Bishop Athanasius Schneider continued his tour of England this week with a visit to the Confraternity of St Peter Church in Warrington, to give Benediction and a talk to local clergy. When the Confraternity took over the church recently the altar in use stood on a platform built outside the original sanctuary (the altar, it has to be said, was rather small). Sadly, the original High Altar had at some time in the past been cut away but a temporary altar in the same place now restores the sight lines intended by the architect. In many respects, it is now a much simpler, less cluttered but grander space. A noble simplicity, one might say. Having offered Mass there recently on a weekday, it was great to see a substantial congregation of 30+. Being in the town centre is obviously a great benefit.

Following Benediction the Bishop gave a challenging talk from the pulpit on
"The Priest as Minister of Truth".

Benediction.


We adjourned to the Priory House afterwards for some food and fellowship.








Friday 26 February 2016

Pontifical High Mass with Bishop Schneider

Bishop Athansius Schneider celebrated Pontifical High Mass during a day arranged by the Confraternity of Catholic Clergy at the Shrine of St Augustine in Ramsgate this week. Mass was that of the anniversary of St Ethelbert, King of Kent, the first king to receive the Gospel from St Augustine. 


The church was designed by A.W. Pugin and stands on the large site originally conceived by him as a whole - including church, presbytery, Pugin's home (the Grange), the Cartoon Room (where he drew up his plans) and a school.  The Grange and the presbytery can now be rented out as holiday accommodation through the Landmark Trust.  
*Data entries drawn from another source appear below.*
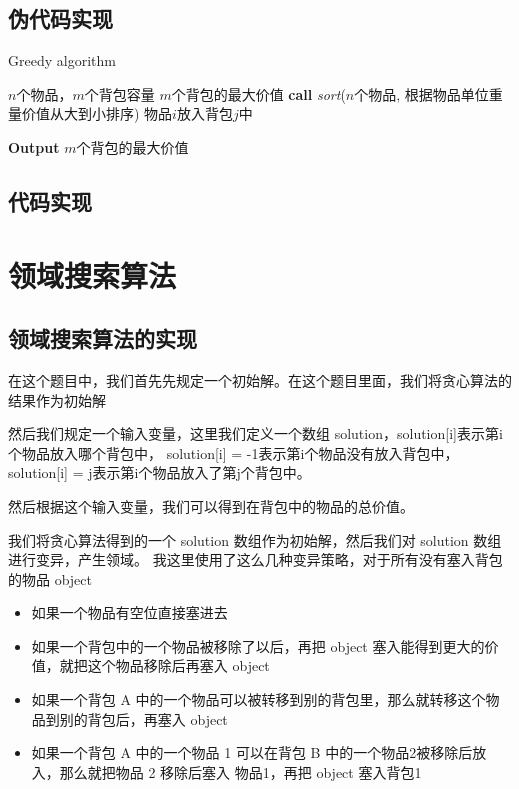 \documentclass[UTF8]{ctexart}
\begin{document}
\subsection{伪代码实现}
\begin{algorithm}
    \caption{Greedy algorithm}
    \label{alg3}
    \begin{algorithmic}[1]
        \REQUIRE $n$个物品，$m$个背包容量
        \ENSURE $m$个背包的最大价值
        \STATE \textbf{call} \textit{sort}($n$个物品, 根据物品单位重量价值从大到小排序)
        \STATE 物品$i$放入背包$j$中
        \ENDIF
        \ENDFOR
        \ENDFOR

        \STATE \textbf{Output} $m$个背包的最大价值
    \end{algorithmic}
\end{algorithm}

\subsection{代码实现}


\section{领域搜索算法}
\subsection{领域搜索算法的实现}
在这个题目中，我们首先先规定一个初始解。在这个题目里面，我们将贪心算法的结果作为初始解

然后我们规定一个输入变量，这里我们定义一个数组 solution，solution[i]表示第i个物品放入哪个背包中，
solution[i] = -1表示第i个物品没有放入背包中，solution[i] = j表示第i个物品放入了第j个背包中。

然后根据这个输入变量，我们可以得到在背包中的物品的总价值。

我们将贪心算法得到的一个 solution 数组作为初始解，然后我们对 solution 数组进行变异，产生领域。
我这里使用了这么几种变异策略，对于所有没有塞入背包的物品 object

\begin{itemize}
    \item 如果一个物品有空位直接塞进去
    \item 如果一个背包中的一个物品被移除了以后，再把 object 塞入能得到更大的价值，就把这个物品移除后再塞入 object
    \item 如果一个背包 A 中的一个物品可以被转移到别的背包里，那么就转移这个物品到别的背包后，再塞入 object
    \item 如果一个背包 A 中的一个物品 1 可以在背包 B 中的一个物品2被移除后放入，那么就把物品 2 移除后塞入 物品1，再把 object 塞入背包1
\end{itemize}
\end{document}
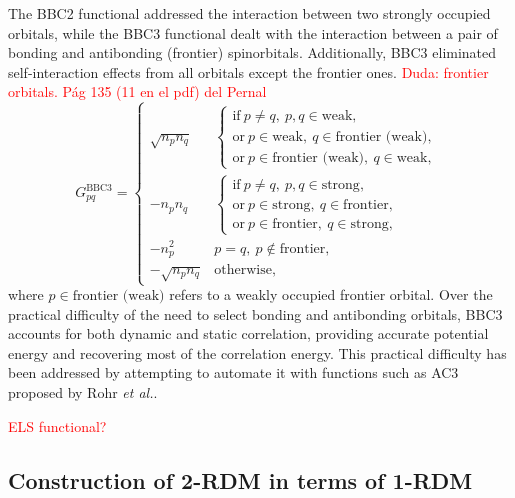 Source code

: The BBC2 functional addressed the interaction between two strongly occupied
orbitals, while the BBC3 functional dealt with the interaction between a pair 
of bonding and antibonding (frontier) spinorbitals.
Additionally, BBC3 eliminated self-interaction effects from all orbitals except
the frontier ones.
\textcolor{red}{Duda: frontier orbitals. Pág 135 (11 en el pdf) del Pernal} 
\begin{equation}
    G_{pq}^{\text{BBC3}} =
    \begin{cases}
        \sqrt{n_p n_q} &
        \begin{cases}
            \text{if}\ p\not=q,\ p,q \in \text{weak}, \\
            \text{or}\ p \in \text{weak},\ q \in \text{frontier (weak)}, \\
            \text{or}\ p \in \text{frontier (weak)},\ q \in \text{weak},
        \end{cases} \\
        -n_p n_q &
        \begin{cases}
            \text{if}\ p\not=q,\ p,q \in \text{strong}, \\
            \text{or}\ p \in \text{strong},\ q \in \text{frontier}, \\
            \text{or}\ p \in \text{frontier},\ q \in \text{strong},
        \end{cases} \\
        -n_p^{2} & p=q,\ p\not\in \text{frontier}, \\
        - \sqrt{n_p n_q} & \text{otherwise},
    \end{cases}
\end{equation}
where $p \in \text{frontier (weak)}$ refers to a weakly occupied frontier orbital.
Over the practical difficulty of the need to select bonding and antibonding
orbitals, BBC3 accounts for both dynamic and static correlation, providing 
accurate potential energy and recovering most of the correlation energy. 
This practical difficulty has been addressed by attempting to automate it with
functions such as AC3 proposed by Rohr \textit{et al.}.

\textcolor{red}{ELS functional?}

\subsection{Construction of 2-RDM in terms of 1-RDM}


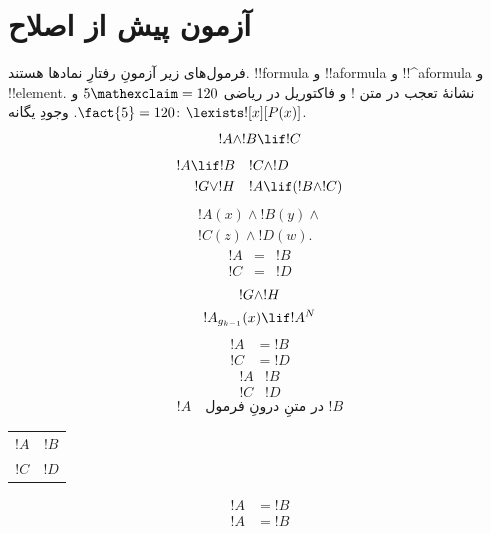 \documentclass[openany]{memoir}
\begin{document}
\section*{آزمون پیش از اصلاح}
\olgreekformulas
\noindent فرمول‌های زیر آزمونِ رفتارِ نمادها هستند.
!!{formula} و !!a{formula} و !!^a{formula} و !!{element}.
نشانهٔ تعجب در متن ! و فاکتوریل در ریاضی $5\mathexclaim=120$ و $\fact{5}=120$.
وجودِ یگانه: $\lexists![x][P(x)]$.
\[
!A \land !B \lif !C
\]
\begin{align*}
!A \lif !B & \quad !C \land !D \\
!G \lor !H & \quad !A \lif (!B \land !C)
\end{align*}
\begin{multline*}
!A(x) \land !B(y) \land {}\\
!C(z) \land !D(w).
\end{multline*}
\begin{eqnarray*}
!A&=&!B\\
!C&=&!D
\end{eqnarray*}
\begin{gather*}
!G\land !H\\
!A_{g_{k-1}}(x)\lif !A^N
\end{gather*}
\[\begin{aligned}!A&=!B\\!C&=!D\end{aligned}\]
\[\begin{array}{cc}!A&!B\\!C&!D\end{array}\]
\begin{equation}!A\quad\text{در متنِ درونِ فرمول $!B$}\tag{آزمون $!C$}\end{equation}
\begin{tabular}{cc}
$!A$ & $!B$\\
$!C$ & $!D$
\end{tabular}
\par
\ollatinformulas
\begin{align*}!A&=!B\end{align*}
\olalphagreekformulas
\begin{align*}!A&=!B\end{align*}
\olgreekformulas
\clearpage

\end{document}
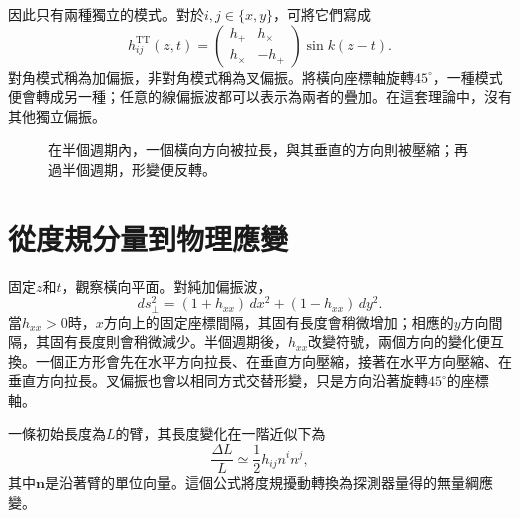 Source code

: 因此只有兩種獨立的模式。對於\(i,j\in\{x,y\}\)，可將它們寫成
\begin{equation}
 h^{\mathrm{TT}}_{ij}(z,t)
 =
 \begin{pmatrix}
 h_+ & h_\times\\
 h_\times & -h_+
 \end{pmatrix}
 \sin k(z-t).
 \label{eq:polarization-matrix}
\end{equation}
對角模式稱為加偏振，非對角模式稱為叉偏振。將橫向座標軸旋轉\(45^\circ\)，一種模式便會轉成另一種；任意的線偏振波都可以表示為兩者的疊加。在這套理論中，沒有其他獨立偏振。

\begin{figure}[htbp]
\centering
{}
\caption{在半個週期內，一個橫向方向被拉長，與其垂直的方向則被壓縮；再過半個週期，形變便反轉。}
\end{figure}

\section{從度規分量到物理應變}

固定\(z\)和\(t\)，觀察橫向平面。對純加偏振波，
\begin{equation}
 ds_\perp^2
 =(1+h_{xx})\,dx^2+(1-h_{xx})\,dy^2.
 \label{eq:transverse-distance}
\end{equation}
當\(h_{xx}>0\)時，\(x\)方向上的固定座標間隔，其固有長度會稍微增加；相應的\(y\)方向間隔，其固有長度則會稍微減少。半個週期後，\(h_{xx}\)改變符號，兩個方向的變化便互換。一個正方形會先在水平方向拉長、在垂直方向壓縮，接著在水平方向壓縮、在垂直方向拉長。叉偏振也會以相同方式交替形變，只是方向沿著旋轉\(45^\circ\)的座標軸。

一條初始長度為\(L\)的臂，其長度變化在一階近似下為
\begin{equation}
 \frac{\Delta L}{L}\simeq\frac12 h_{ij}n^i n^j,
 \label{eq:fractional-strain}
\end{equation}
其中\(\mathbf n\)是沿著臂的單位向量。這個公式將度規擾動轉換為探測器量得的無量綱應變。

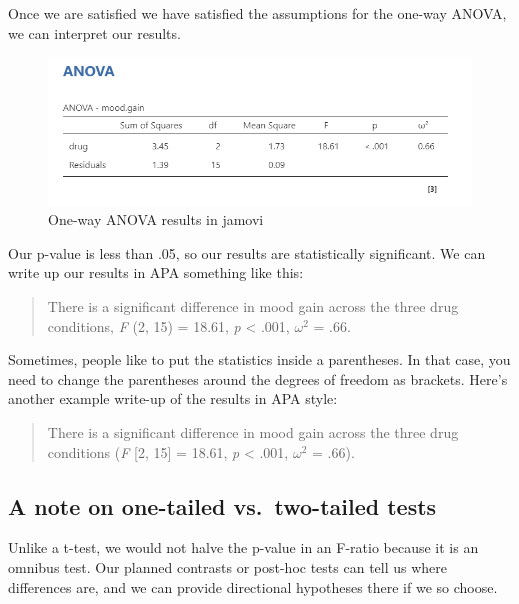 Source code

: \documentclass[
]{book}
\begin{document}
Once we are satisfied we have satisfied the assumptions for the one-way ANOVA, we can interpret our results.

\begin{figure}

{\centering \includegraphics[width=1\linewidth]{images/04_one-way-anova/one-way_results} 

}

\caption{One-way ANOVA results in jamovi}\label{fig:unnamed-chunk-5}
\end{figure}

Our p-value is less than .05, so our results are statistically significant. We can write up our results in APA something like this:

\begin{quote}
There is a significant difference in mood gain across the three drug conditions, \emph{F} (2, 15) = 18.61, \emph{p} \textless{} .001, \(\omega^2\) = .66.
\end{quote}

Sometimes, people like to put the statistics inside a parentheses. In that case, you need to change the parentheses around the degrees of freedom as brackets. Here's another example write-up of the results in APA style:

\begin{quote}
There is a significant difference in mood gain across the three drug conditions (\emph{F} {[}2, 15{]} = 18.61, \emph{p} \textless{} .001, \(\omega^2\) = .66).
\end{quote}

\hypertarget{a-note-on-one-tailed-vs.-two-tailed-tests}{%
\subsection{A note on one-tailed vs.~two-tailed tests}\label{a-note-on-one-tailed-vs.-two-tailed-tests}}

Unlike a t-test, we would not halve the p-value in an F-ratio because it is an omnibus test. Our planned contrasts or post-hoc tests can tell us where differences are, and we can provide directional hypotheses there if we so choose.
\end{document}

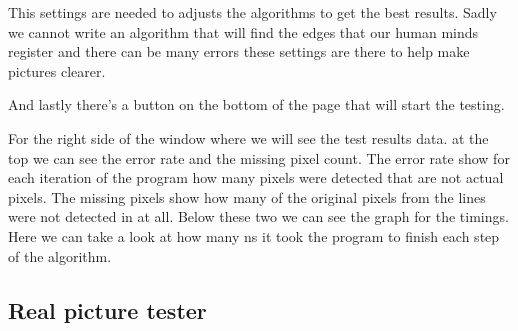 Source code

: This settings are needed to adjusts the algorithms to get the best results. Sadly we cannot write an algorithm that will find the edges that our human minds register and there can be many errors these settings are there to help make pictures clearer.

And lastly there's a button on the bottom of the page that will start the testing.

For the right side of the window where we will see the test results data. at the top we can see the error rate and the missing pixel count. The error rate show for each iteration of the program how many pixels were detected that are not actual pixels. The missing pixels show how many of the original pixels from the lines were not detected in at all. Below these two we can see the graph for the timings. Here we can take a look at how many \ac{ns} it took the program to finish each step of the algorithm.

\subsection{Real picture tester}




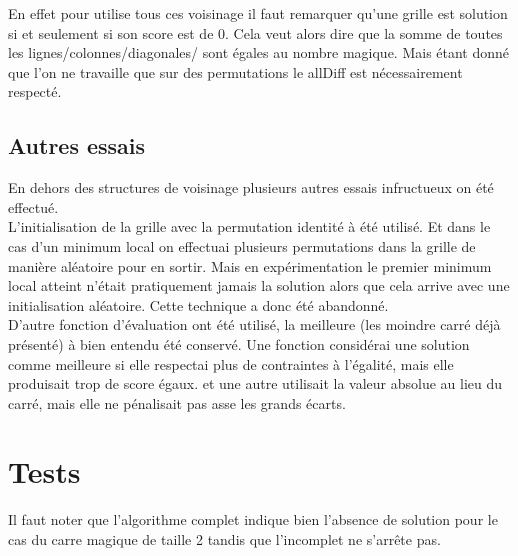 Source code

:\documentclass[12pt,a4paper]{article}
\begin{document}
En effet pour utilise tous ces voisinage il faut remarquer qu'une grille est solution si et seulement si son score est de 0. Cela veut alors dire que la somme de toutes les lignes/colonnes/diagonales/ sont égales au nombre magique. Mais étant donné que l'on ne travaille que sur des permutations le allDiff est nécessairement respecté.

\subsection{Autres essais}

En dehors des structures de voisinage plusieurs autres essais infructueux on été effectué.\\

L'initialisation de la grille avec la permutation identité à été utilisé. Et dans le cas d'un minimum local on effectuai plusieurs permutations dans la grille de manière aléatoire pour en sortir. Mais en expérimentation le premier minimum local atteint n’était pratiquement jamais la solution alors que cela arrive avec une initialisation aléatoire. Cette technique a donc été abandonné.\\

D'autre fonction d'évaluation ont été utilisé, la meilleure (les moindre carré déjà présenté) à bien entendu été conservé. Une fonction considérai une solution comme meilleure si elle respectai plus de contraintes à l'égalité, mais elle produisait trop de score égaux. et une autre utilisait la valeur absolue au lieu du carré, mais elle ne pénalisait pas asse les grands écarts.

\section{Tests}

Il faut noter que l'algorithme complet indique bien l’absence de solution pour le cas du carre magique de taille 2 tandis que l'incomplet ne s'arrête pas.
\end{document}
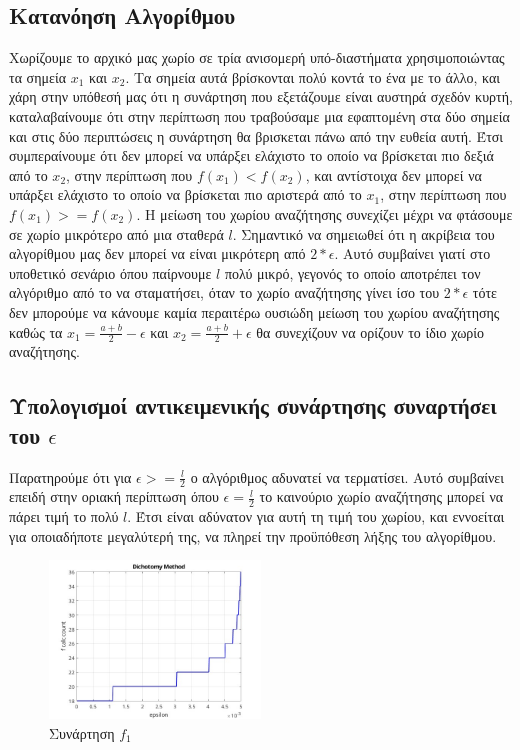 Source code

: \subsection{Κατανόηση Αλγορίθμου}

Χωρίζουμε το αρχικό μας χωρίο σε τρία ανισομερή υπό-διαστήματα χρησιμοποιώντας τα σημεία $x_1$ και $x_2$.
Τα σημεία αυτά βρίσκονται πολύ κοντά το ένα με το άλλο, και χάρη στην υπόθεσή μας ότι η συνάρτηση που
εξετάζουμε είναι αυστηρά σχεδόν κυρτή, καταλαβαίνουμε ότι στην περίπτωση που τραβούσαμε μια εφαπτομένη 
στα δύο σημεία και στις δύο περιπτώσεις η συνάρτηση θα βρισκεται πάνω από την ευθεία αυτή. Έτσι 
συμπεραίνουμε ότι δεν μπορεί να υπάρξει ελάχιστο το οποίο να βρίσκεται πιο δεξιά από το $x_2$, στην 
περίπτωση που $f(x_1) < f(x_2)$, και αντίστοιχα δεν μπορεί να υπάρξει ελάχιστο το οποίο να βρίσκεται πιο
αριστερά από το $x_1$, στην περίπτωση που $f(x_1) >= f(x_2)$. Η μείωση του χωρίου αναζήτησης συνεχίζει
μέχρι να φτάσουμε σε χωρίο μικρότερο από μια σταθερά $l$. Σημαντικό να σημειωθεί ότι η ακρίβεια του 
αλγορίθμου μας δεν μπορεί να είναι μικρότερη από $2*\epsilon$. Αυτό συμβαίνει γιατί στο υποθετικό σενάριο
όπου παίρνουμε $l$ πολύ μικρό, γεγονός το οποίο αποτρέπει τον αλγόριθμο από το να σταματήσει, όταν το
χωρίο αναζήτησης γίνει ίσο του $2*\epsilon$ τότε δεν μπορούμε να κάνουμε καμία περαιτέρω ουσιώδη μείωση
του χωρίου αναζήτησης καθώς τα $x_1=\frac{a+b}{2}-\epsilon$ και $x_2=\frac{a+b}{2}+\epsilon$ θα συνεχίζουν 
να ορίζουν το ίδιο χωρίο αναζήτησης.

\subsection{Υπολογισμοί αντικειμενικής συνάρτησης συναρτήσει του $\epsilon$}
Παρατηρούμε ότι για $\epsilon >= \frac{l}{2}$ ο αλγόριθμος αδυνατεί να τερματίσει. Αυτό συμβαίνει
επειδή στην οριακή περίπτωση όπου $\epsilon = \frac{l}{2}$ το καινούριο χωρίο αναζήτησης μπορεί να 
πάρει τιμή το πολύ $l$. Έτσι είναι αδύνατον για αυτή τη τιμή του χωρίου, και εννοείται για οποιαδήποτε 
μεγαλύτερή της, να πληρεί την προϋπόθεση λήξης του αλγορίθμου.

\begin{figure}[H] %
    \centering
    \includegraphics[width=0.5\textwidth]{media/dichotomyf1_1} %
    \caption{Συνάρτηση $f_1$}
\end{figure}

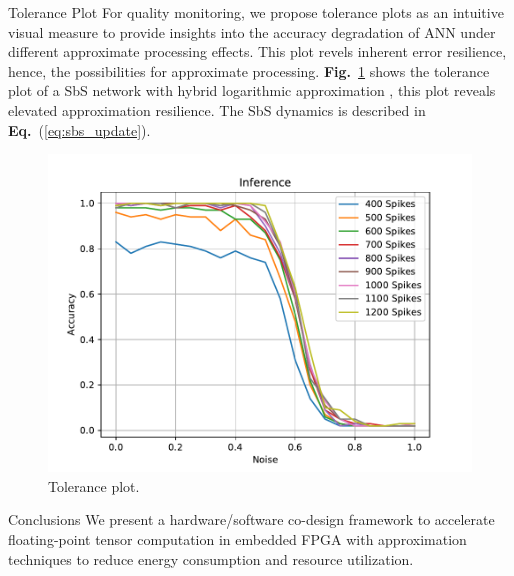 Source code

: \documentclass[final]{beamer}
\newlength{\onecolwid}
\newcommand\fig[1]{\textbf{Fig.}~\ref{#1}}
\newcommand\equ[1]{\textbf{Eq.}~(\ref{#1})}
\begin{document}
\begin{frame}[t]
\begin{columns}[t]
\begin{column}{\onecolwid} %


\begin{block}{Tolerance Plot}
	For quality monitoring, we propose tolerance plots as an intuitive
	visual measure to provide insights into the accuracy degradation of
	ANN under different approximate processing effects. This plot revels inherent error resilience, hence, the
	possibilities for approximate processing. \fig{fig:tolerance} shows the tolerance plot of a SbS network with hybrid logarithmic approximation \cite{nevarez2021accelerating}, this plot reveals elevated approximation resilience. The SbS dynamics is described in \equ{eq:sbs_update}.
	\begin{figure}
		\includegraphics[width=\linewidth]{../figures/accuracy_vs_spike_log.pdf}
		\caption{Tolerance plot.}
		\label{fig:tolerance}
	\end{figure}
\end{block}

\begin{block}{Conclusions}
We present a hardware/software co-design framework to accelerate floating-point tensor computation in embedded FPGA with approximation techniques to reduce energy consumption and resource utilization.

\end{block}


\end{column}
\end{columns}
\end{frame}
\end{document}
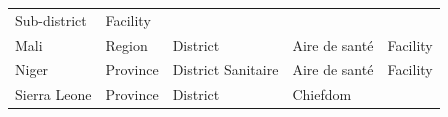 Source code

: \documentclass[]{book}
\begin{document}
\begin{longtable}[]{@{}lllll@{}}
\begin{minipage}[t]{0.20\columnwidth}
Sub-district\strut
\end{minipage} & \begin{minipage}[t]{0.20\columnwidth}\raggedright
Facility\strut
\end{minipage}\tabularnewline
\begin{minipage}[t]{0.07\columnwidth}\raggedright
Mali\strut
\end{minipage} & \begin{minipage}[t]{0.20\columnwidth}\raggedright
Region\strut
\end{minipage} & \begin{minipage}[t]{0.20\columnwidth}\raggedright
District\strut
\end{minipage} & \begin{minipage}[t]{0.20\columnwidth}\raggedright
Aire de santé\strut
\end{minipage} & \begin{minipage}[t]{0.20\columnwidth}\raggedright
Facility\strut
\end{minipage}\tabularnewline
\begin{minipage}[t]{0.07\columnwidth}\raggedright
Niger\strut
\end{minipage} & \begin{minipage}[t]{0.20\columnwidth}\raggedright
Province\strut
\end{minipage} & \begin{minipage}[t]{0.20\columnwidth}\raggedright
District Sanitaire\strut
\end{minipage} & \begin{minipage}[t]{0.20\columnwidth}\raggedright
Aire de santé\strut
\end{minipage} & \begin{minipage}[t]{0.20\columnwidth}\raggedright
Facility\strut
\end{minipage}\tabularnewline
\begin{minipage}[t]{0.07\columnwidth}\raggedright
Sierra Leone\strut
\end{minipage} & \begin{minipage}[t]{0.20\columnwidth}\raggedright
Province\strut
\end{minipage} & \begin{minipage}[t]{0.20\columnwidth}\raggedright
District\strut
\end{minipage} & \begin{minipage}[t]{0.20\columnwidth}\raggedright
Chiefdom\strut
\end{minipage} & \begin{minipage}[t]{0.20\columnwidth}\raggedright

\end{minipage}
\end{longtable}
\end{document}
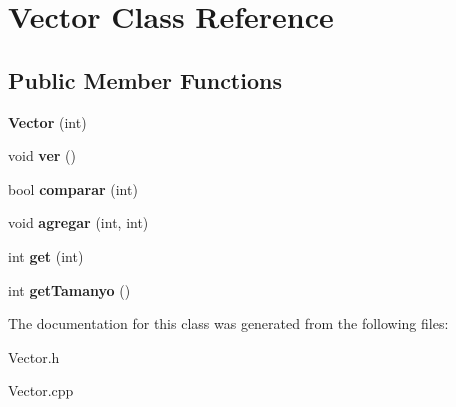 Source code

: \hypertarget{class_vector}{}\section{Vector Class Reference}
\label{class_vector}
\subsection*{Public Member Functions}
\begin{DoxyCompactItemize}
\item 
\mbox{\label{class_vector_a9c3b8bbe412b111b521621a86df2c08d}} 
{\bfseries Vector} (int)
\item 
\mbox{\label{class_vector_a10599be8fe7b3fc14ed1333edc4ed598}} 
void {\bfseries ver} ()
\item 
\mbox{\label{class_vector_a6fba8ff444eafc679730f3b793d3dbf5}} 
bool {\bfseries comparar} (int)
\item 
\mbox{\label{class_vector_ab5658d0a6e84c6d7fffb6514079b5a85}} 
void {\bfseries agregar} (int, int)
\item 
\mbox{\label{class_vector_a3b04acc9cbca7f7167635c67df06dcb2}} 
int {\bfseries get} (int)
\item 
\mbox{\label{class_vector_a33993c398645ead09c9f848df3b7492a}} 
int {\bfseries get\+Tamanyo} ()
\end{DoxyCompactItemize}


The documentation for this class was generated from the following files\+:\begin{DoxyCompactItemize}
\item 
Vector.\+h\item 
Vector.\+cpp\end{DoxyCompactItemize}
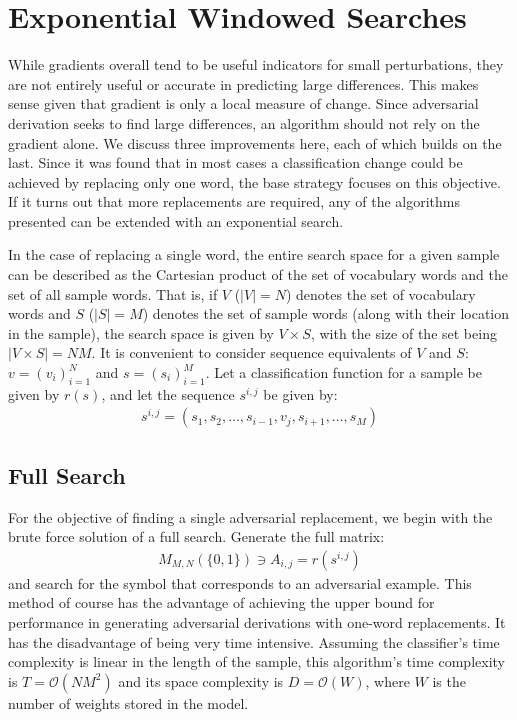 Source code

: \chapter{Exponential Windowed Searches}
While gradients overall tend to be useful indicators for small perturbations, they are not entirely useful or accurate in predicting large differences.  This makes sense given that gradient is only a local measure of change.  Since adversarial derivation seeks to find large differences, an algorithm should not rely on the gradient alone.  We discuss three improvements here, each of which builds on the last.  Since it was found that in most cases a classification change could be achieved by replacing only one word, the base strategy focuses on this objective.  If it turns out that more replacements are required, any of the algorithms presented can be extended with an exponential search.

In the case of replacing a single word, the entire search space for a given sample can be described as the Cartesian product of the set of vocabulary words and the set of all sample words.  That is, if $V$ ($|V| = N$) denotes the set of vocabulary words and $S$ ($|S| = M$) denotes the set of sample words (along with their location in the sample), the search space is given by $V\times S$, with the size of the set being $|V\times S| = NM$.  It is convenient to consider sequence equivalents of $V$ and $S$: $v = (v_i)_{i=1}^N$ and $s = (s_i)_{i=1}^M$.  Let a classification function for a sample be given by $r(s)$, and let the sequence $s^{i,j}$ be given by:
\begin{align}\label{eq:replacement_sequence}
s^{i,j} = (s_1,s_2,\dots,s_{i-1},v_j,s_{i+1},\dots,s_M)
\end{align}

\section{Full Search}
For the objective of finding a single adversarial replacement, we begin with the brute force solution of a full search.  Generate the full matrix: 
\begin{align}\label{eq:class_matrix}
M_{M,N}(\{0,1\}) \ni A_{i,j} = r(s^{i,j})
\end{align}
and search for the symbol that corresponds to an adversarial example.
This method of course has the advantage of achieving the upper bound for performance in generating adversarial derivations with one-word replacements.  It has the disadvantage of being very time intensive.  Assuming the classifier's time complexity is linear in the length of the sample, this algorithm's time complexity is $T=\mathcal{O}(NM^2)$ and its space complexity is $D=\mathcal{O}(W)$, where $W$ is the number of weights stored in the model.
Celebrating Pontifical Mass in the Shrine is no easy feat. Though perfectly formed in Pugin's original plan, the sanctuary was mutilated in the wreckavation insanity that we have seen so often disfiguring our churches over the last fifty years. Fortunately, this is all about to change, as funding has been obtained to create an education, research and visitor centre as well as restoring the church according to Pugin's original plan. This includes reinstating the high altar and the rood screen, which will then give far more practical space for the celebration of Mass - pontifical or otherwise. The shrine's Priest, Fr Marcus Holden, also parish priest at Ramsgate, has obviously been working tirelessly on this project. It is perhaps only in recent years that Pugin's genius has once again become more fully appreciated and this was the church he designed to be his own.

It was my first time visiting the church and also my first time acting as Assistant Priest. Perhaps that's why they needed TWO MC's who knew what they were doing!

The traditional photograph of the ministers and sanctuary party.

The Bishop before Mass saying the preparatory prayers.

The Mass was celebrated in honour of St Ethelbert. There is a modern fresco, painted by Russian artist Sergey Fyodorov in 2004 in nearby Rochester cathedral, which includes the baptism of the king. Some worthwhile modern ecclesiastical art - proving it can be done!


The site pictured from the road into Ramsgate.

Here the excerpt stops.